CPSC 210 sits at an important point in our curriculum. After 110, students have just been introduced to programming but they haven’t built anything substantial with code. Then they step into CPSC 210, where the student is faced with the mountain of abstraction and complexity that is software design. They’re suddenly thrown into inheritance hierarchies, the tradeoffs of interfaces and abstract classes, and these arcane UML diagrams that model data and behaviour! Meanwhile they can’t build a simple linked list 🤦. As the adage goes, learn to crawl before you design complex software systems. Indeed, in every other university I have reviewed, one feature remained consistent: There are two introduction to programming courses. This is the case in Carnegie Mellon University, University of Illinois Urbana-Champagne, University of Toronto, Waterloo, MIT, Stanford, and more. These introductory programming courses tend to focus on basic control and building data structures. Notably, none of these universities attempt to teach software engineering principles or UML diagrams in their first two courses. This approach lets students get very comfortable implementing algorithms, solving problems, and manipulating data before they move on to bigger and better things.

I also want to comment on programming languages and paradigms. A 110 student has only ever known functional programming. Not a loop or mutation in sight! 210 dives headfirst into Java and in my opinion, doesn’t spend enough time talking about language paradigms. I want to highlight CMU and Waterloo because their 2 first year intro to programming courses are functional programming course and an imperative programming course. Waterloo starts off like us with Racket in their first semester. Their next course is in C, where their students spend a few weeks bridging the gap between racket and C. They discuss programming paradigms, and even show how to code Racket in a more imperative way with (set! ...).
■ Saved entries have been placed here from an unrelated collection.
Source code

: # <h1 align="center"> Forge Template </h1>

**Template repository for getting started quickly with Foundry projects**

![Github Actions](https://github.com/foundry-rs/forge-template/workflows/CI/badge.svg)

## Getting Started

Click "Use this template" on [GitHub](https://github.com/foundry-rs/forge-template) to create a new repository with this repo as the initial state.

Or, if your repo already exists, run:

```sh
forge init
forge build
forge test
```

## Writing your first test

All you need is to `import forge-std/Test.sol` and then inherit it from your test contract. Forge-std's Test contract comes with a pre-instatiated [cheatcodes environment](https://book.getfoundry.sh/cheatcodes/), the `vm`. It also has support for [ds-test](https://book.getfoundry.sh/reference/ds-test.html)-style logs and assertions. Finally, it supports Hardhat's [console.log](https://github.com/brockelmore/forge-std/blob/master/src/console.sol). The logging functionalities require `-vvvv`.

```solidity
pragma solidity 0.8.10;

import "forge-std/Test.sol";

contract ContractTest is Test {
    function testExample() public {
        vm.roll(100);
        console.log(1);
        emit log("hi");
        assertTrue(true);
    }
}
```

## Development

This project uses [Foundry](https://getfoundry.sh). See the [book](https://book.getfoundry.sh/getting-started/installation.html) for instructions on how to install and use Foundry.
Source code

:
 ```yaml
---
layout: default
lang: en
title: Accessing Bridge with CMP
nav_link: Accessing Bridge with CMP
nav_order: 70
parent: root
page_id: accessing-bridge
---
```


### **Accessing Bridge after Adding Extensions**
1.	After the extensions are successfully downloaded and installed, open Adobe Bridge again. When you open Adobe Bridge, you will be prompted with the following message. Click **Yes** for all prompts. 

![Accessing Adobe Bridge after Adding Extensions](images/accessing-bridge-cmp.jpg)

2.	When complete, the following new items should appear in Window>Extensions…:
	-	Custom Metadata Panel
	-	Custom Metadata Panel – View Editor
Throughout their 2nd courses, students are practicing implementing simple data structures and algorithms, acclimating to the new programming paradigm and gradually increase the complexity of their projects. The gradual ramp of complexity is the key here.

Finally there’s the issue of systems programming languages. At UBC, we teach C in CPSC 213 and C++ in CPSC 221, neither is a prerequisite of the other. Because of this setup, neither course takes responsibility for teaching students about how to work with a systems programming language. They both loosly mention to free your memory, perhaps use valgrind, just use make in your terminal to run the code. Both courses are doing a balancing act of avoiding being mutually redundant, while teaching the minimum set to run programming assignments. In the end you need to piece what you learned in these two different courses to get an idea of how memory management and pointers even work. The result is that 3rd year students barely know the difference between stack and heap allocated data. They don’t know how to use out parameters in C. And they’re afraid to touch their Makefiles. On the other hand, Waterloo and UofT both have a set, specific course to teach these things.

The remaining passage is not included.